Problem to work on
Needed from the entries below: every line that holds the word "label".
^^^^^^^^^^^^^^^^
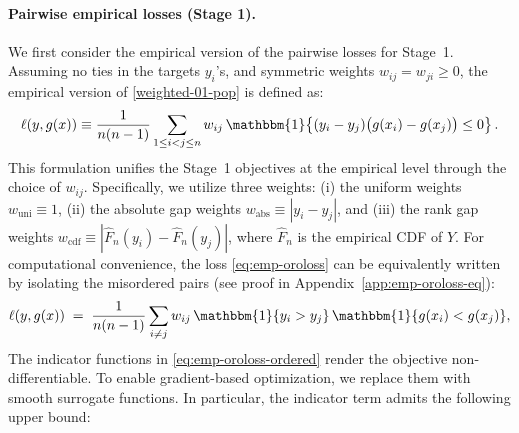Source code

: \documentclass[11pt]{article}
\theoremstyle{plain}
\theoremstyle{plain}
\theoremstyle{plain}
\theoremstyle{plain}
\theoremstyle{plain}
\theoremstyle{plain}
\theoremstyle{plain}
\begin{document}
\paragraph{Pairwise empirical losses (Stage 1).} 
We first consider the empirical version of the pairwise losses for Stage~1. Assuming no ties in the targets $y_i$'s, and symmetric weights $w_{ij}=w_{ji}\ge 0$, the empirical version of \eqref{weighted-01-pop} is defined as:
\begin{equation}
\label{eq:emp-oroloss}
    \ell(y, g(x))
    \equiv
    \frac{1}{n(n-1)}\sum_{1\le i<j\le n}
    w_{ij}\,
    \mathbbm{1}\!\left\{(y_i-y_j)\big(g(x_i)-g(x_j)\big)\le 0\right\}.
\end{equation}
This formulation unifies the Stage~1 objectives at the empirical level through the choice of $w_{ij}$. Specifically, we utilize three weights: (i) the uniform weights $w_{\text{uni}} \equiv 1$, (ii) the absolute gap weights $w_{\text{abs}} \equiv |y_i - y_j|$, and (iii) the rank gap weights $w_{\text{cdf}} \equiv |\hat{F}_n(y_i) - \hat{F}_n(y_j)|$, where $\hat{F}_n$ is the empirical CDF of $Y$. For computational convenience, the loss \eqref{eq:emp-oroloss} can be equivalently written by isolating the misordered pairs (see proof in Appendix~\ref{app:emp-oroloss-eq}):
\begin{equation}
\label{eq:emp-oroloss-ordered}
    \ell(y, g(x))
    \;=\;
    \frac{1}{n(n-1)}\sum_{i\ne j}
    w_{ij}\,
    \mathbbm{1}\{y_i>y_j\}\,\mathbbm{1}\{g(x_i)<g(x_j)\},
\end{equation}
The indicator functions in \eqref{eq:emp-oroloss-ordered} render the objective non-differentiable. To enable gradient-based optimization, we replace them with smooth surrogate functions. In particular, the indicator term admits the following upper bound:
\end{document}
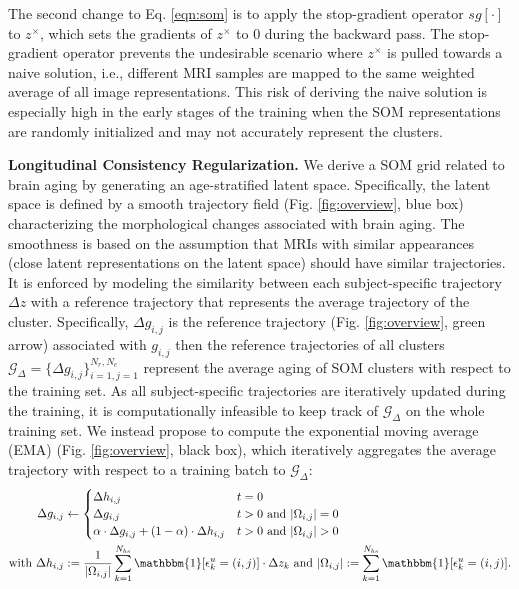 \documentclass[runningheads]{llncs}
\begin{document}
The second change to Eq. \ref{eqn:som} is to apply the stop-gradient operator $sg[\cdot]$ \cite{van2017neural} to $z^\times$, which sets the gradients of $z^\times$ to 0 during the backward pass. The stop-gradient operator prevents the undesirable scenario where $z^\times$ is pulled towards a naive solution, i.e., different MRI samples are mapped to the same weighted average of all image representations. This risk of deriving the naive solution is especially high in the early stages of the training when the SOM representations are randomly initialized and may not accurately represent the clusters.

\textbf{Longitudinal Consistency Regularization.} We derive a SOM grid related to brain aging by generating an age-stratified latent space. Specifically, the latent space is defined by a smooth trajectory field (Fig. \ref{fig:overview}, blue box) characterizing the morphological changes associated with brain aging. The smoothness is based on the assumption that MRIs with similar appearances (close latent representations on the latent space) should have similar trajectories. It is enforced by modeling the similarity between each subject-specific trajectory $\Delta z$ with a reference trajectory that represents the average trajectory of the cluster. Specifically, $\Delta g_{i,j}$ is the reference trajectory (Fig. \ref{fig:overview}, green arrow) associated with $g_{i,j}$ then the reference trajectories of all clusters $\mathcal{G}_{\Delta}=\{ \Delta g_{i,j} \}_{i=1,j=1}^{N_r,N_c}$ represent the average aging of SOM clusters with respect to the training set. As all subject-specific trajectories are iteratively updated during the training, it is computationally infeasible to keep track of $\mathcal{G}_{\Delta}$ on the whole training set. We instead propose to compute the exponential moving average (EMA) (Fig. \ref{fig:overview}, black box), which iteratively aggregates the average trajectory with respect to a training batch to $\mathcal{G}_{\Delta}$:
\begin{align*}
\label{eqn:ema}
\Delta g_{i,j} & \leftarrow 
 \begin{cases}
 \Delta h_{i,j} & t=0 \\
 \Delta g_{i,j} & t>0 \mbox{ and } |\Omega_{i,j}| = 0 \\
\alpha \cdot \Delta g_{i,j} + (1-\alpha) \cdot \Delta h_{i,j} & t>0 \mbox{ and } |\Omega_{i,j}| > 0\\
 \end{cases}\\
\mbox{with } \Delta h_{i,j} &:= \frac{1}{|\Omega_{i,j}|} \sum_{k=1}^{N_{bs}} \mathbbm{1}[\epsilon^u_k=(i,j)] \cdot \Delta z_k \mbox{ and } |\Omega_{i,j}|:=\sum_{k=1}^{N_{bs}} \mathbbm{1}[\epsilon^u_k=(i,j)].
\end{align*}
\end{document}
^^^^^^^^^^^^^^^^
Exercise solution
\label{eq:emp-oroloss}
\label{eq:emp-oroloss-ordered}
\label{eqn:ema}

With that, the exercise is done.